In Pennsylvania, Michigan and Wisconsin, Democrats prevailed on Tuesday against Republican opponents who, to varying degrees, had campaigned on overhauling elections in ways that would benefit their party and called into question their commitment to democratic outcomes.
Voters did not abandon Republican election deniers nationwide. Several such candidates for Senate were victorious, including J.D. Vance in Ohio and Representative Ted Budd in North Carolina, and dozens more won races for less prominent offices. Democrats also remain locked in contests against far-right rivals for governor and secretary of state in Arizona and Nevada that were too close to call on Wednesday.
But in several places where power over elections was directly on the ballot — particularly races for secretary of state — Trump-aligned Republicans did not do well. Setting aside Arizona and Nevada, where two leading proponents of 2020 election lies are still in tight races, Democratic candidates for secretary of state beat far-right opponents in Michigan, New Mexico and Minnesota, and were defeated by such a candidate only in deep-red Indiana.
“With their votes, the American people have spoken,” President Biden said on Wednesday afternoon. “They have proven once again that democracy is who we are.”
Though Republicans drastically underperformed their own expectations, the 2022 midterms are far from resolved. The major gains that Republicans promised never materialized, but the party still had a narrow advantage in the House. And Senate control for either party was on a knife’s edge.
Five crucial House seats were awarded on Wednesday to Republicans, including one in Wisconsin to Derrick Van Orden, a retired Navy SEAL who was at the Capitol when rioters stormed it on Jan. 6, 2021. In New York, Mike Lawler stunned Representative Sean Patrick Maloney, the chairman of House Democrats’ campaign arm, taking one of as many as five seats in deep-blue New York that could flip and go a long way toward delivering Republicans the majority.

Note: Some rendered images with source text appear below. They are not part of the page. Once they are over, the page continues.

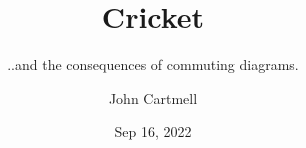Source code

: 
\usepackage{mathptmx}
\usepackage{amsfonts}
\usepackage{wasysym}
\usepackage{url}
\usepackage{hyperref}

\newcommand{\SharedMacros}{../../SharedMacros}
\newcommand{\SharedText}{../../SharedText}




   


%
%
%
%

\renewcommand{\erpictureFolder}[0]{../../SharedPictures}
\setcounter{equation}{0}



\title[John Cartmell]{Cricket}
\subtitle{..and the consequences of commuting diagrams.}
\author{John Cartmell}
\institute{\\}
\date{Sep 16, 2022}

\usepackage{framed}
\usepackage{bibentry}
\usepackage{colortbl}
\usepackage{ulem}   %
\usepackage{listings}
\usepackage{arydshln} %
\usepackage{pst-arrow} %
\usepackage{hhline}



\newcommand{\CItreemode}{D}  %
\newcommand{\CItreesep}{2cm}  %

\newcommand{\slidecontext}{Introduction} %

In the Senate, a seesaw contest between Senator Ron Johnson, Republican of Wisconsin, and his Democratic challenger, Lt. Gov. Mandela Barnes, was officially called for Mr. Johnson on Wednesday morning. And Senator Raphael Warnock’s bid to stave off his Republican rival in Georgia, the former football star Herschel Walker, officially went to a Dec. 6 runoff. Two endangered Democrats, Senators Mark Kelly of Arizona and Catherine Cortez Masto of Nevada, were still watching returns come in. If both prevail, Democrats will hold on to Senate control; if only one does, the Georgia runoff will determine the balance of power.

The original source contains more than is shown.